With the increased erythropoiesis we get an increase in iron absorption, causing secondary haemochromatosis as the misformed globin molecules are unable to incorporate this iron into the haem group. This build up of iron can then cause cardiomyopathy and tachyarrhythmias.
Blood transfusions may be used to treat the disease but this worsens the haemochromatosis which can lead to endocrine, liver, pancreatic and myocardial dysfunction.
⚠️ Risk factors
- Family history - it is an autosomal recessive condition.
- Country of origin - Mediterranean, Middle East, Northern Africa, and Southeast Asia.
😷 Presentation
- Anaemia symptoms - such as fatigue, pallor and lethargy. It is more prominent in major but may also be present in intermedia. Pallor may be visible in thalassaemia trait.
- Abdominal distension - due to hepatosplenomegaly.
- Jaundice - due to the hameolysis and raised bilirubin levels.
- Craniofacial abnormalities - due to bone marrow expansion. There may also be misaligned teeth as a result.
- Heart failure - once it progresses far enough it can lead to heart failure and subsequent death.
🔍 Investigations
- FBC - shows a microcytic anaemia (MCV <80)
- Peripheral smear - shows hypochromic cells, nucleated RBCs, target cells, anispoikilocytosis.
- Reticulocyte count - elevated.
- Haemoglobin analysis
- ß-thalassaemia major - minimal to no HbA, raised HbF and HbA2.
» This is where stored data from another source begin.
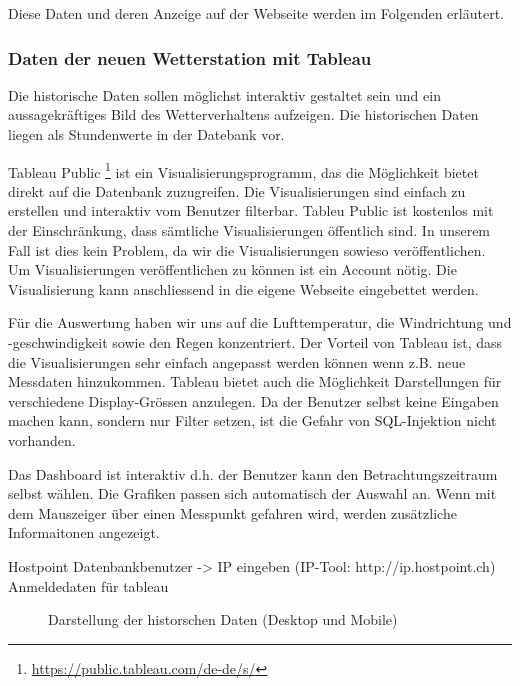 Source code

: Diese Daten und deren Anzeige auf der Webseite werden im Folgenden erläutert.



\subsubsection{Daten der neuen Wetterstation mit Tableau}\label{kap:Tableau}
Die historische Daten sollen möglichst interaktiv gestaltet sein und ein aussagekräftiges Bild des Wetterverhaltens aufzeigen. Die historischen Daten liegen als Stundenwerte in der Datebank vor.


Tableau Public \footnote{ \url{https://public.tableau.com/de-de/s/}} ist ein Visualisierungsprogramm, das die Möglichkeit bietet direkt auf die Datenbank zuzugreifen. Die Visualisierungen sind einfach zu erstellen und interaktiv vom Benutzer filterbar.
Tableu Public ist kostenlos mit der Einschränkung, dass sämtliche Visualisierungen öffentlich sind. In unserem Fall ist dies kein Problem, da wir die Visualisierungen sowieso veröffentlichen. Um Visualisierungen veröffentlichen zu können ist ein Account nötig. Die Visualisierung kann anschliessend in die eigene Webseite eingebettet werden.

Für die Auswertung haben wir uns auf die Lufttemperatur, die Windrichtung und -geschwindigkeit sowie den Regen konzentriert.
Der Vorteil von Tableau ist, dass die Visualisierungen sehr einfach angepasst werden können wenn z.B. neue Messdaten hinzukommen. Tableau bietet auch die Möglichkeit Darstellungen für verschiedene Display-Grössen anzulegen. Da der Benutzer selbst keine Eingaben machen kann, sondern nur Filter setzen, ist die Gefahr von SQL-Injektion nicht vorhanden.


Das Dashboard ist interaktiv d.h. der Benutzer kann den Betrachtungszeitraum selbst wählen. Die Grafiken passen sich automatisch der Auswahl an.
Wenn mit dem Mauszeiger über einen Messpunkt gefahren wird, werden zusätzliche Informaitonen angezeigt.


Hostpoint
Datenbankbenutzer -> IP eingeben (IP-Tool: http://ip.hostpoint.ch)
Anmeldedaten für tableau


\begin{figure}[h!]
	\centering
	\caption{Darstellung der historschen Daten (Desktop und Mobile)}
	\label{img:tableau}
\end{figure}


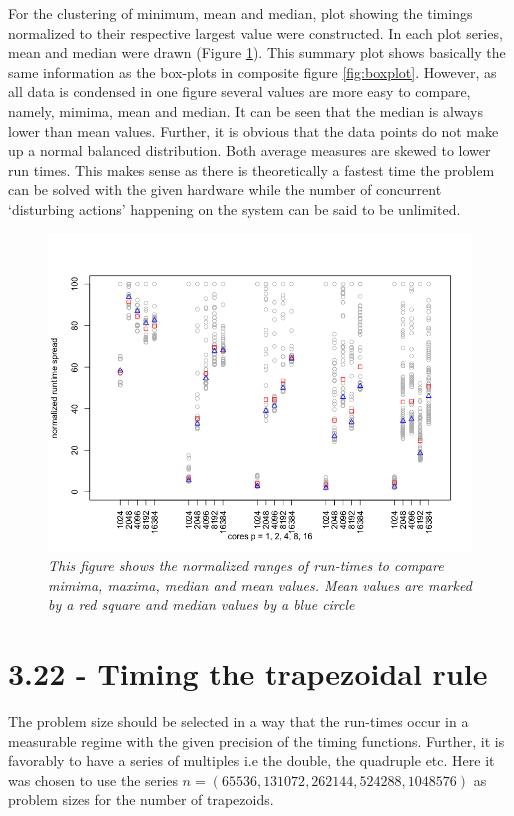 \documentclass[a4paper,11pt,twoside]{article}
\begin{document}
For the clustering of minimum, mean and median, plot showing the timings normalized to their respective largest value were constructed. In each plot series, mean and median were drawn (Figure \ref{fig:spread}). This summary plot shows basically the same information as the box-plots in composite figure \ref{fig:boxplot}. However, as all data is condensed in one figure several values are more easy to compare, namely, mimima, mean and median. It can be seen that the median is always lower than mean values. Further, it is obvious that the data points do not make up a normal balanced distribution. Both average measures are skewed to lower run times. This makes sense as there is theoretically a fastest time the problem can be solved with the given hardware while the number of concurrent `disturbing actions' happening on the system can be said to be unlimited.    

\begin{figure}
  \centering
    \includegraphics[width=1\textwidth]{spread.png}
    \caption{\textit{This figure shows the normalized ranges of run-times to compare mimima, maxima, median and mean values. Mean values are marked by a red square and median values by a blue circle}}
    \label{fig:spread}
\end{figure}


\section{3.22 - Timing the trapezoidal rule}
The problem size should be selected in a way that the run-times occur in a measurable regime with the given precision of the timing functions. Further, it is favorably to have a series of multiples i.e the double, the quadruple etc. Here it was chosen to use the series $n = (65536, 131072, 262144, 524288, 1048576)$ as problem sizes for the number of trapezoids.
\end{document}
- ß-thalassaemia intermedia - decreased HbA, raised HbF and HbA2.
- ß-thalassaemia trait - mostly HbA, raised HbF and HbA2.
- Genetic testing - this is used to confirm diagnosis and aids family screening.
- Iron studies - may cause raised serum iron and ferritin due to secondary haemochromatosis as a result of increased iron absorption (we will discuss this further below).
- X-ray of skull and long bones
Genetic counselling and education on avoiding iron supplementation unnecessarily.
Management depends on whether the patient is transfusion-dependent or not. Some patients have more profound anaemia and will be transfusion dependent to mitigate complication risks.
Non-transfusion dependent
There management is simply to manage complications that may arise, such as symptomatic anaemia. They may need transfusions at times of symptomatic anaemia. This will be coupled with iron chelation.
Genetic counselling is of course needed as well.
Transfusion dependent
- Regular transfusions
- Iron chelation and monitoring.
- Genetic counselling
Splenectomy and HSC transplantation may be needed as well and can be considered.
- Regular transfusions
- Iron chelation and monitoring.
- Genetic counselling
Splenectomy and HSC transplantation may be needed as well and can be considered as they are the only curative option.